[Start of section]

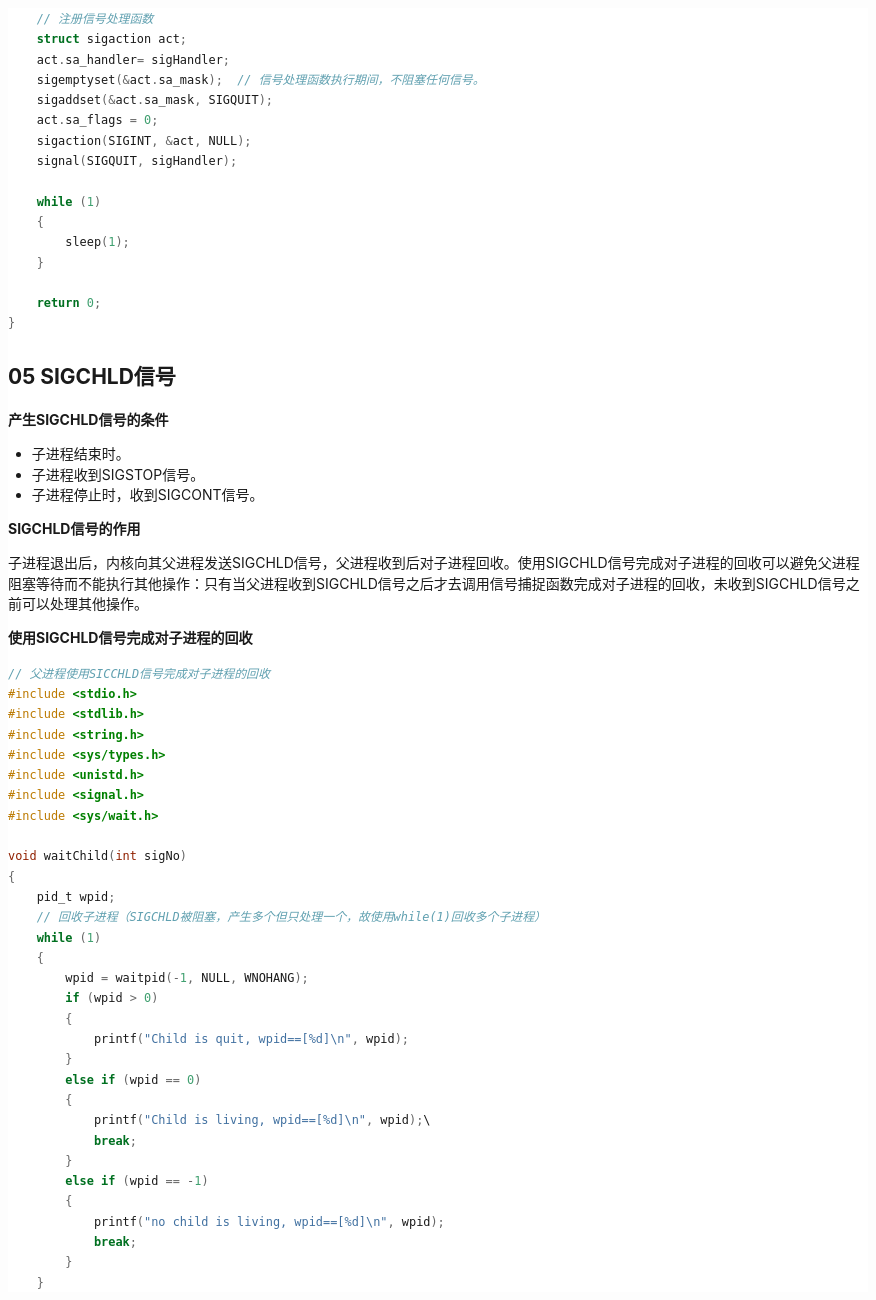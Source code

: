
 ```c
    // 注册信号处理函数
    struct sigaction act;
    act.sa_handler= sigHandler;
    sigemptyset(&act.sa_mask);  // 信号处理函数执行期间，不阻塞任何信号。
    sigaddset(&act.sa_mask, SIGQUIT);
    act.sa_flags = 0;
    sigaction(SIGINT, &act, NULL);      
    signal(SIGQUIT, sigHandler);

    while (1)
    {
        sleep(1);
    }

    return 0;
}
```

## 05 SIGCHLD信号

**产生SIGCHLD信号的条件**

- 子进程结束时。
- 子进程收到SIGSTOP信号。
- 子进程停止时，收到SIGCONT信号。

**SIGCHLD信号的作用**

子进程退出后，内核向其父进程发送SIGCHLD信号，父进程收到后对子进程回收。使用SIGCHLD信号完成对子进程的回收可以避免父进程阻塞等待而不能执行其他操作：只有当父进程收到SIGCHLD信号之后才去调用信号捕捉函数完成对子进程的回收，未收到SIGCHLD信号之前可以处理其他操作。  

**使用SIGCHLD信号完成对子进程的回收**

```c
// 父进程使用SICCHLD信号完成对子进程的回收
#include <stdio.h>
#include <stdlib.h>
#include <string.h>
#include <sys/types.h>
#include <unistd.h>
#include <signal.h>
#include <sys/wait.h>

void waitChild(int sigNo)
{
    pid_t wpid;
    // 回收子进程（SIGCHLD被阻塞，产生多个但只处理一个，故使用while(1)回收多个子进程）
    while (1)
    {
        wpid = waitpid(-1, NULL, WNOHANG);
        if (wpid > 0)
        {
            printf("Child is quit, wpid==[%d]\n", wpid);
        }
        else if (wpid == 0)
        {
            printf("Child is living, wpid==[%d]\n", wpid);\
            break;
        }
        else if (wpid == -1)
        {
            printf("no child is living, wpid==[%d]\n", wpid);
            break;
        }
    }
```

[End of section]

Once more, please print all the lines above exactly, without their pictures.

Source code

:
 ```c
    // 注册信号处理函数
    struct sigaction act;
    act.sa_handler= sigHandler;
    sigemptyset(&act.sa_mask);  // 信号处理函数执行期间，不阻塞任何信号。
    sigaddset(&act.sa_mask, SIGQUIT);
    act.sa_flags = 0;
    sigaction(SIGINT, &act, NULL);      
    signal(SIGQUIT, sigHandler);

    while (1)
    {
        sleep(1);
    }

    return 0;
}
```

## 05 SIGCHLD信号

**产生SIGCHLD信号的条件**

- 子进程结束时。
- 子进程收到SIGSTOP信号。
- 子进程停止时，收到SIGCONT信号。

**SIGCHLD信号的作用**

子进程退出后，内核向其父进程发送SIGCHLD信号，父进程收到后对子进程回收。使用SIGCHLD信号完成对子进程的回收可以避免父进程阻塞等待而不能执行其他操作：只有当父进程收到SIGCHLD信号之后才去调用信号捕捉函数完成对子进程的回收，未收到SIGCHLD信号之前可以处理其他操作。  

**使用SIGCHLD信号完成对子进程的回收**

```c
// 父进程使用SICCHLD信号完成对子进程的回收
#include <stdio.h>
#include <stdlib.h>
#include <string.h>
#include <sys/types.h>
#include <unistd.h>
#include <signal.h>
#include <sys/wait.h>

void waitChild(int sigNo)
{
    pid_t wpid;
    // 回收子进程（SIGCHLD被阻塞，产生多个但只处理一个，故使用while(1)回收多个子进程）
    while (1)
    {
        wpid = waitpid(-1, NULL, WNOHANG);
        if (wpid > 0)
        {
            printf("Child is quit, wpid==[%d]\n", wpid);
        }
        else if (wpid == 0)
        {
            printf("Child is living, wpid==[%d]\n", wpid);\
            break;
        }
        else if (wpid == -1)
        {
            printf("no child is living, wpid==[%d]\n", wpid);
            break;
        }
    }
```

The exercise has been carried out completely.